İlişkilerimiz son derece iyi. Hollanda toplumu çok organize bir toplum. Bir çok federasyon, cami, dernek, vakıfın yanı sıra, ticaret merkezli pek çok sivil toplum kuruluşu var. Hepsi de kendi alanlarında çok büyük ve güzel faaliyetler yürütüyor. Hemşehri derneklerimiz de toplumumuzun zenginliğinin bir başka göstergesi. Bu zenginlik içerisinde hepsi de büyük bir çalışma ruhu ve alicenaplık gösteriyor. Ramazan ayında her akşam bir STK’mızın davetine yetişmeye, bayramlarda da bir araya gelmeye çalışıyoruz. Burada tabii ki toplumumuzun diline, dinine ve kültürüne sahip çıkması da son derece önemli. Bundan da sadece mutluluk duyuyoruz.

– Son olarak hem bayram mesajınızı almak hem de toplumumuza çağrınızı duymak isteriz…

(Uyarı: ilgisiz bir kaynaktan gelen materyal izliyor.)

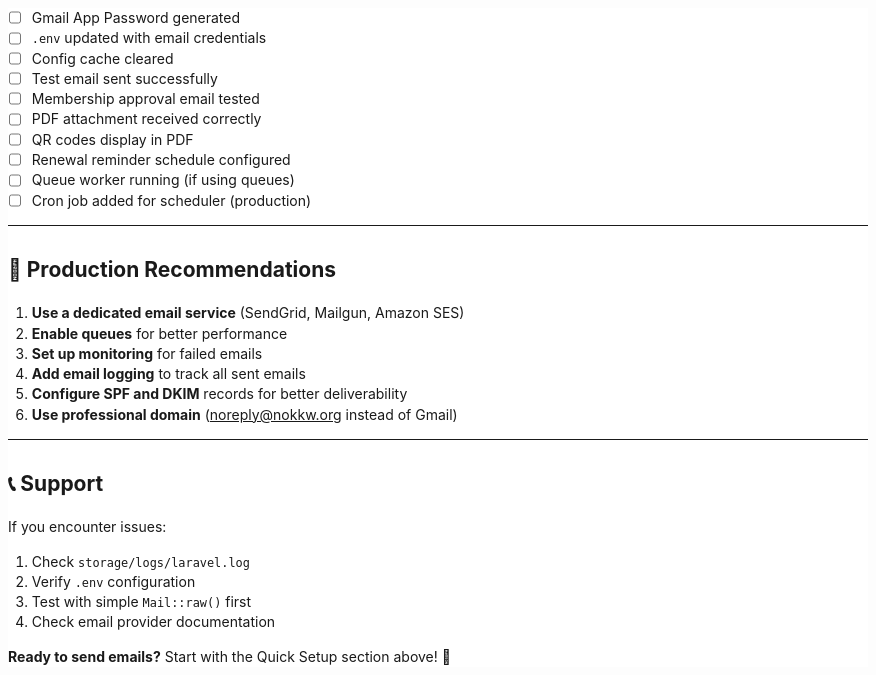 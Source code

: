 - [ ] Gmail App Password generated
- [ ] `.env` updated with email credentials
- [ ] Config cache cleared
- [ ] Test email sent successfully
- [ ] Membership approval email tested
- [ ] PDF attachment received correctly
- [ ] QR codes display in PDF
- [ ] Renewal reminder schedule configured
- [ ] Queue worker running (if using queues)
- [ ] Cron job added for scheduler (production)

---

## 🚀 Production Recommendations

1. **Use a dedicated email service** (SendGrid, Mailgun, Amazon SES)
2. **Enable queues** for better performance
3. **Set up monitoring** for failed emails
4. **Add email logging** to track all sent emails
5. **Configure SPF and DKIM** records for better deliverability
6. **Use professional domain** (noreply@nokkw.org instead of Gmail)

---

## 📞 Support

If you encounter issues:
1. Check `storage/logs/laravel.log`
2. Verify `.env` configuration
3. Test with simple `Mail::raw()` first
4. Check email provider documentation

**Ready to send emails?** Start with the Quick Setup section above! 🎉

Bu yıl önemli bir yıl. Türkiye ve Hollanda arasındaki “Dostluk Anlaşması”nın imzalanmasının 100’üncü yıldönümü. Aynı zamanda Türkiye ve Hollanda arasındaki “İş Gücü Anlaşması”nın imzalanmasının 60’ıncı yıldönümü. Biz bu önemli iki yıldönümünü, Hollanda Türk toplumu, STK’lar ve Hollandalı dostlarımızla anmaya, kutlamaya çalışacağız.

Vatandaşlarımızın şimdiden bayramını kutluyorum. Mübarek Ramazan Bayramı’nın bütün İslam âlemine, Hollanda Türk toplumuna, Hollanda’da yerleşik olup da yüzünü Türkiye’ye çevirmiş olan, Türkiye’ye muhabbetle bakan diğer toplulukların da bayramını can-ı gönülden kutluyorum.

Benim bu yıla has olarak vatandaşlarımızdan özellikle rica ettiğim husus, birinci neslin hatıralarını bir şekilde mutlaka yaşatmalarıdır. Onların efsanevi, destansı hayatlarını gelecek kuşağa aktarmalarıdır. 60 yıl dünya ve insanlık tarihinde kısa bir süre olabilir, ama 60 yıl bir insan ömrü eder. İnsan ve toplum nazarında büyük bir süre. Türk toplumu burada kendine bir yer edinmeye çalıştı. Şimdi gelinen noktayı biz o ilk gelenlere borçluyuz.

Onlar bu ülkeyi hem inşa hem ihya ettiler. Bu borcu da onları layıkıyla anarak ödemeye çalışalım. Zira onlar çok büyük zorluklarla mücadele ederek, imkânsızlıkları, engelleri aşarak burada yer edindiler. En ağır işlerde çalıştılar, yalnızlığı, hasreti bir yük gibi omuzlarında, yüreklerinde taşıdılar, sebat ettiler, çalışkanlıkları, dürüstlükleri ile kendilerini bu ülkeye sevdirdiler, kabul ettirdiler. Bu sebeple onlara sahip çıkmak, hatıralarını yaşatmak, tarihlerini vurgulamak ve gelecek nesillere onları anlatmak bizim asli görevimiz ve borcumuzdur. Bunu yapmak zorundayız.